EXERCISE DETAILS » Using the data that follows, state the number of lines holding the word "First", and give no other output.

[DATA — start]

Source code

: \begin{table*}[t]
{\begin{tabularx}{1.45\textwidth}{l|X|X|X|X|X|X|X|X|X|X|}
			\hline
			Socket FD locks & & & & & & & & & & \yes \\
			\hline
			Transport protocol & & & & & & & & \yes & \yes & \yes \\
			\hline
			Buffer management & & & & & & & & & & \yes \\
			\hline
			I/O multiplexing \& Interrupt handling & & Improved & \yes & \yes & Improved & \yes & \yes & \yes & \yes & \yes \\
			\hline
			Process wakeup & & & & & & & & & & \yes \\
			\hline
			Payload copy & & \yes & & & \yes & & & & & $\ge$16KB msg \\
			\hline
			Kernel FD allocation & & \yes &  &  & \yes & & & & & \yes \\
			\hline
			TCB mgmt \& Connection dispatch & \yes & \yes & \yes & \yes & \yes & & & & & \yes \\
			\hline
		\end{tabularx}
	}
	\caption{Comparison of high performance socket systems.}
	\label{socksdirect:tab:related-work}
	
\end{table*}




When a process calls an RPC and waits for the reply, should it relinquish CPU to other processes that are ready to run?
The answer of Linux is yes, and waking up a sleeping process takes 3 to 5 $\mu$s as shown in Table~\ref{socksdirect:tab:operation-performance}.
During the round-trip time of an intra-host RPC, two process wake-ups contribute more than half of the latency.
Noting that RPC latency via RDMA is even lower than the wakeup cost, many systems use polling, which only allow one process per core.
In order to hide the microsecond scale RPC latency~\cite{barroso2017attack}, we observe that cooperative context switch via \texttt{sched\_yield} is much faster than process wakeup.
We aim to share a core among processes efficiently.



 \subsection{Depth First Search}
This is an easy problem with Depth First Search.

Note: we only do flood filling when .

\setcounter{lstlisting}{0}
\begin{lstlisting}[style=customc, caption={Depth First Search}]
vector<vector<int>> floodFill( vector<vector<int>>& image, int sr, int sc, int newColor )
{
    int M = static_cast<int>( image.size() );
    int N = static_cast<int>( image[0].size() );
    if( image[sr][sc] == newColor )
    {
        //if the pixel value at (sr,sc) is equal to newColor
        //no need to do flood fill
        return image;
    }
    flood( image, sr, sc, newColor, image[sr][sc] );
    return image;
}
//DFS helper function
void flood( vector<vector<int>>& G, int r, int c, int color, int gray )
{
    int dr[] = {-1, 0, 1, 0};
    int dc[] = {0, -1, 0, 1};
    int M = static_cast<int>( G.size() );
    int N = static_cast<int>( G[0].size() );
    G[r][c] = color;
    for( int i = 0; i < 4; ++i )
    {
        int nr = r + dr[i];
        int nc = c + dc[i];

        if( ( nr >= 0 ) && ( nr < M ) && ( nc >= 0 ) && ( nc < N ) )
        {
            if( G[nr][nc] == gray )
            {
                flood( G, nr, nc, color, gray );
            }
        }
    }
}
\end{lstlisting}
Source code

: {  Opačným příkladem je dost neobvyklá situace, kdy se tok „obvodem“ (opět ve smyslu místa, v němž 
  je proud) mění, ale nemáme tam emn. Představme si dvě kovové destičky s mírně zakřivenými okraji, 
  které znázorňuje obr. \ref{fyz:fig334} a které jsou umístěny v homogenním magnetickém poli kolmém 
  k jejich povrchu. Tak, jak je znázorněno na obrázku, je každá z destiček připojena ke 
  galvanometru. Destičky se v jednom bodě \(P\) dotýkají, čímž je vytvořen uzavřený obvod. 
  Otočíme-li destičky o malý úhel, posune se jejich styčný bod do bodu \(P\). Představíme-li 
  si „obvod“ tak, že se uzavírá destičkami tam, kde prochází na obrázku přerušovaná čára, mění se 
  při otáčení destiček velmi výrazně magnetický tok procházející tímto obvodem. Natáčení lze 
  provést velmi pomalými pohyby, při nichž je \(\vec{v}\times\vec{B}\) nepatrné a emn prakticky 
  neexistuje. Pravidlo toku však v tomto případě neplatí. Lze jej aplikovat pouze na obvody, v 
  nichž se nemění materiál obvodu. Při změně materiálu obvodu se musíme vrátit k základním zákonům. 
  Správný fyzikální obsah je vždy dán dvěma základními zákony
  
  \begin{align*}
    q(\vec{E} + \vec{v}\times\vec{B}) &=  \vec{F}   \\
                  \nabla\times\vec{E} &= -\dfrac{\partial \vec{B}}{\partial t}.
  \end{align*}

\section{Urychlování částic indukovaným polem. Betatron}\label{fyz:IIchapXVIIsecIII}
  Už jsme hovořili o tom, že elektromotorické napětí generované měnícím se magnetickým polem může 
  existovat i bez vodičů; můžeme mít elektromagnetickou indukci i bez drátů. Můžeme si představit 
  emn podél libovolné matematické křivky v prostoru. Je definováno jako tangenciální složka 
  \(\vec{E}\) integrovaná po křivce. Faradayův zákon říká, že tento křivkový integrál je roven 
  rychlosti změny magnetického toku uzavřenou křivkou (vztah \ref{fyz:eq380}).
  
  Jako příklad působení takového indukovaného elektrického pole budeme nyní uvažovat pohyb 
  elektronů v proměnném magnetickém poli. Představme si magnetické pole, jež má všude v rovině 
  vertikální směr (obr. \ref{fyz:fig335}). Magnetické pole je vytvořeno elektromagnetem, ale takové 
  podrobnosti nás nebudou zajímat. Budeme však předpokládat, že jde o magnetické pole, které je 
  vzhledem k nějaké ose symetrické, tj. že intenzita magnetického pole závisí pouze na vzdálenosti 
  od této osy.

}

[DATA — finish]

OUTPUT OF THE EXERCISE » 3